Joint Embedding

by Shangsi Wang, reviewed by Eric Bridgeford

Setting

Task

Given $\left\{G_i\right\}_{i=1}^N$, a collection of graphs with adjacency matrix $A_i \in \mathbb{R}^{v\times v}$ where each graph contains the same vertex set of length $v$. We desire to embed each $G_i$ into $\mathbb{R}^d$ by a vector $\lambda_i \in \mathbb{R}^d$, where $\mathbb{R}^d$ is a $d$ dimensional space.

Notation:

\begin{align*} H &= \begin{bmatrix} h_1^{(1)} & ...&h_d^{(1)} \\ h_1^{(2)} & ...& h_d^{(2)} \\ \vdots & \ddots & \vdots \\ h_1^{(v)} & ... & h_d^{(v)} \end{bmatrix} \end{align*}

where each $H \in \mathbb{R}^{v \times d}, h_i \in \mathbb{R}^v$. Here, each $h_i$ is a norm-1 vector. Then we can use the Multiple Eigen Graphs (MREG) model to form a probability matrix. First, we define the probability of each edge as a linear combination of our $1$-norms that define our $d$-dimensional space, and our coefficients $\lambda_i$:

\begin{align*} A_i[s, t] \sim Bern\left(p = \sum_{k=1}^d\lambda_i^{(k)} h_k^{(s)}h_k^{(t)} \right) \end{align*}

Then we can define the probability of each edge as:

\begin{align*} P_i &= \sum_{k=1}^d \lambda_i^{(k)} h_k h_k^T \end{align*}

And we can say that our graphs are simulated from the MREG model with coefficients $\Lambda$ and $H$:

\begin{align*} \left\{A_i \right\}_{i=1}^n \sim MREG(\lambda, H) \end{align*}

that is, each graph $A_i$ is somewhere on the space spanned by $H$ given by $\lambda_i$.

Loss Function

\begin{align*} L(\lambda, H | A) = \sum_{i=1}^n \left|\left|A_i - \sum_{k=1}^d \lambda_i^{(k)} h_kh_k^T\right|\right|^2 \end{align*}

Statistical Goal

The statistical goal is to find the norm-1 vectors $h_k$ that define the subspace, and the coefficients $\lambda_i$ that define the unique combinations of $h_k^Th_k$ for each $A_i$ that maximize our fit to $A_i$. Stated as an optimization problem, we have:

\begin{align*} \left(\hat{\Lambda}, \hat{H}\right) &= \textrm{argmin}_{\lambda_i, h_k:||h_k||=1} \sum_{i=1}^n \left|\left|A_i - \sum_{k=1}^d \lambda_i^{(k)} h_kh_k^T\right|\right|^2 \end{align*}

Another problem (addressed in other papers referenced by Shangsi) is how to choose $d$, the dimensionality of the subspace we are embedding to.
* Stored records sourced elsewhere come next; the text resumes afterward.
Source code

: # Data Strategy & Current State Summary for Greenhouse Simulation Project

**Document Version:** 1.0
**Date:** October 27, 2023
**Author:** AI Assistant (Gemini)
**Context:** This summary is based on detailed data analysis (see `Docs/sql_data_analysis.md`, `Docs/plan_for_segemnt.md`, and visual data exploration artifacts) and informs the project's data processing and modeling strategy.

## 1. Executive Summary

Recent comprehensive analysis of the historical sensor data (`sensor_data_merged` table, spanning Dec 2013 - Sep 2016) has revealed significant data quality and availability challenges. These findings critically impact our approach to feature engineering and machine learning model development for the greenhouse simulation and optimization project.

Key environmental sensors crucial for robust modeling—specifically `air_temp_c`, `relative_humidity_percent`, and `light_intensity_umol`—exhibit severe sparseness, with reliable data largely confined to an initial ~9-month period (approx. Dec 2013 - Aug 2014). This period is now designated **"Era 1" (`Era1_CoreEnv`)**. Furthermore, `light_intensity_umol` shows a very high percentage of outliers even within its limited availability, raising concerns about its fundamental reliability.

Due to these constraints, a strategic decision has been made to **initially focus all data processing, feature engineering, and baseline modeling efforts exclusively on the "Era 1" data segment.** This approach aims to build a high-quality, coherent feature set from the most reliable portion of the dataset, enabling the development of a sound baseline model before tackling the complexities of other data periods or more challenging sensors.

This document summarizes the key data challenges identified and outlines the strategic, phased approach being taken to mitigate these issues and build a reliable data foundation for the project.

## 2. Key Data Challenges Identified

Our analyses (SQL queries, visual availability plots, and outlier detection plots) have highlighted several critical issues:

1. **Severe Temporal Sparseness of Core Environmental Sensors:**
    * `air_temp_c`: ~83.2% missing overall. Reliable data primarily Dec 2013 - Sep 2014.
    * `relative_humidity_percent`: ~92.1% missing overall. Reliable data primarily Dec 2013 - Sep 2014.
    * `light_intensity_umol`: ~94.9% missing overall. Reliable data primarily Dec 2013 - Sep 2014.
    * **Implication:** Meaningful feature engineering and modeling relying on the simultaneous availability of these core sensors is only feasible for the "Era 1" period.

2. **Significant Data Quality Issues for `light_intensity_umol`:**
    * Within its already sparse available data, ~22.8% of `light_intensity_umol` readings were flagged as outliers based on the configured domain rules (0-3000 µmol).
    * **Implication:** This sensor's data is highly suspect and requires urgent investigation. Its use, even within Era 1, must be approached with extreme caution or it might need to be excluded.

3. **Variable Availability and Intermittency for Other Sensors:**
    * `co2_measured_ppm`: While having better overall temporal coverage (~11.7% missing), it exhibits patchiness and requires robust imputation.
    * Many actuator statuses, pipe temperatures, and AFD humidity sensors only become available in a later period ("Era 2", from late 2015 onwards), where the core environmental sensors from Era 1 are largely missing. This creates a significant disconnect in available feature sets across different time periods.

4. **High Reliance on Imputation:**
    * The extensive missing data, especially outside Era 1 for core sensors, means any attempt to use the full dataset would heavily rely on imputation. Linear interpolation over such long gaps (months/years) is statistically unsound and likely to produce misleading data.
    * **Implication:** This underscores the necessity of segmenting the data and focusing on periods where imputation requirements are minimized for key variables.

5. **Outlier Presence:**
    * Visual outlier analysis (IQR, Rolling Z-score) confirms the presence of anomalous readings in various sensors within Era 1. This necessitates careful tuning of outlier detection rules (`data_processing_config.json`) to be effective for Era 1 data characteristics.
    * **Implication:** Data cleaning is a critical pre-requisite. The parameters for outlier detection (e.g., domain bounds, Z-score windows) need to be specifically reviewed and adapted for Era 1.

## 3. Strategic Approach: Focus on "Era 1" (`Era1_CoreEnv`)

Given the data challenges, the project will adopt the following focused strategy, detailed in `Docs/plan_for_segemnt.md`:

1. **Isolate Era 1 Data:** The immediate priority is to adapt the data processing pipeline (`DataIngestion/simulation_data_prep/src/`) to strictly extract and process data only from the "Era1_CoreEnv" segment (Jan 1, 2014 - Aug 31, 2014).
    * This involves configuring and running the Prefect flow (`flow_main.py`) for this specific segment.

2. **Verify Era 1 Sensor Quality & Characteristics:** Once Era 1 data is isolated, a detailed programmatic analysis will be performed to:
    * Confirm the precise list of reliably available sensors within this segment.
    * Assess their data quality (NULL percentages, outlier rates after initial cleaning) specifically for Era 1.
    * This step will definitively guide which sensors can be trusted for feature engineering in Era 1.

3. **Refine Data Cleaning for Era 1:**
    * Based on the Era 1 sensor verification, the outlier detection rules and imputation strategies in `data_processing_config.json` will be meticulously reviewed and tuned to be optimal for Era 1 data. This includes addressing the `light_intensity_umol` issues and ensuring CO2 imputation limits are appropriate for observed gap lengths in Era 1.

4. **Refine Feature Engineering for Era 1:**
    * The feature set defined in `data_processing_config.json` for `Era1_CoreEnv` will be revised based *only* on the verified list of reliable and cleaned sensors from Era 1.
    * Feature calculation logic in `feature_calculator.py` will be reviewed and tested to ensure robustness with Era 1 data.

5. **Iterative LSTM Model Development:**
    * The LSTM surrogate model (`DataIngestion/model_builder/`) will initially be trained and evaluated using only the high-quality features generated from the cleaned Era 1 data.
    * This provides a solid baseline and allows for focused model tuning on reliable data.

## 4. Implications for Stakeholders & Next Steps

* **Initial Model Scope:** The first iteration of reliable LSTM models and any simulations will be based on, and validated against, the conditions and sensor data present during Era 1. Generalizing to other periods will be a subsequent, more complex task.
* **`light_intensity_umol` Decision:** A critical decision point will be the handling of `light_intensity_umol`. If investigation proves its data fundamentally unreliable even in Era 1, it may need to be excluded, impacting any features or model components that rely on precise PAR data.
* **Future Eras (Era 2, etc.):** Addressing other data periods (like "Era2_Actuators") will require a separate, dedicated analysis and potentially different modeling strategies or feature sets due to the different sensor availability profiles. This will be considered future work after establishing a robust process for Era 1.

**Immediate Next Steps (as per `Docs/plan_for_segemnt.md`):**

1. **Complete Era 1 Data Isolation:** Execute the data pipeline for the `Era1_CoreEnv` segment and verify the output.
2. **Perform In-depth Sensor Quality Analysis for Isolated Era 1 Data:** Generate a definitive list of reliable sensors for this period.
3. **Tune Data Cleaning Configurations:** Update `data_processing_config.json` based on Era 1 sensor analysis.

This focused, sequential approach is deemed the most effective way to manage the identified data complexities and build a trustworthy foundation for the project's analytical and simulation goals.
In experimental settings, it is fine to arbitrarily set $d$, however, in real world settings, $d$ can be chosen by computing the algorithm under a range of $d = 1,2,...D$ for some sufficiently large $D$, and then plotting the objective function given the optimal parameters selected by each $d$ and selecting $d$ where the objective roughly begins to flatten out. From a theoretical perspective, this amounts to fitting continuously larger $d$ until adding more dimensions to our subspace provides a substantially small enough improvement in the objective that we can assume that we have found optimal $d$.

Desiderata

It is clear that the hypothesis class is going to be heavily non-convex. this means that any algorithms is going to have to make concessions somewhere to arrive at a robust, reliable solution in any sort of computationally-efficient time period. So our desiderata are:

works well in theory in certain settings
epirically performs well in simulation settings
empirically performs well in real data scenarios
is relatively fast in that it doesn't traverse the entire hypothesis set, as the hypothesis set is incredibly large.

Approach

Algorithm

For the algorithm, the hypothesis set is incredibly large. We are attempting to maximize two high-dimensional quantities, $\Lambda$ and $H$, simultaneously as we pass over each of the graphs. To accomplish this, Shangsi chooses the Alternating Descent approach; that is, maximize $\lambda_k$ by holding $h_k$ fixed using a gradient-descent approach, and then maximize $H$ using least-squares, in an alternating fashion. We repeat this until convergence for each $k=1:d$ individually, the dimensions we are attempting to embed our graphs on. Our algorithm is as follows:

Set residuals $R_i^{(1)} = A_i$ // initialize our error as the graphs themselves
for $k=1:d$
a. Initialize $h_k, \lambda_k$
b. while not converged:
- Fix $\lambda_k$, and update $h_k$ using gradient descent on $L(\Lambda | A, H)$ by minimizing wrt $\lambda_k$
- Renormalize $h_k$
- Fix $h_k$, and update $\lambda_k$ using gradient descent on $L(H | A, \Lambda)$ by minimizing wrt $h_k$
- Recompute $L(\Lambda, H | A)$
c. endwhile
d. Update residuals $R_i^{(k+1)} = R_i^{(k)} - \Lambda_{i}^{(k)}h_k^Th_k$
endfor
Output $\Lambda, H$

Evaluation Methods

Generate a simple example with a $1$ dimensional subspace and vary the number of graphs to see how effectively we can find the joint embedding by checking the mean difference between our single prediction vector and the true norm-$1$ vector.
Generate pairs of related graphs and find a classifier with minimal classification error from a $2$ dimensional subspace, measuring accuracy as the correct-classification rate.
Predict the composite creativity index from samples of DTI

Results Overview

Simulations

Basic Simulation

For this experiment, we generate $\lambda_i \sim Unif(1, 2)$ and $h_1$, our single norm vector that our graphs embed on. Then we simulate graphs $\left\{G_i\right\}_{i=1}^n \sim MREG(\left\{\lambda_i\right\}_{i=1}^n, h_1)$ using the $MREG$ model described above.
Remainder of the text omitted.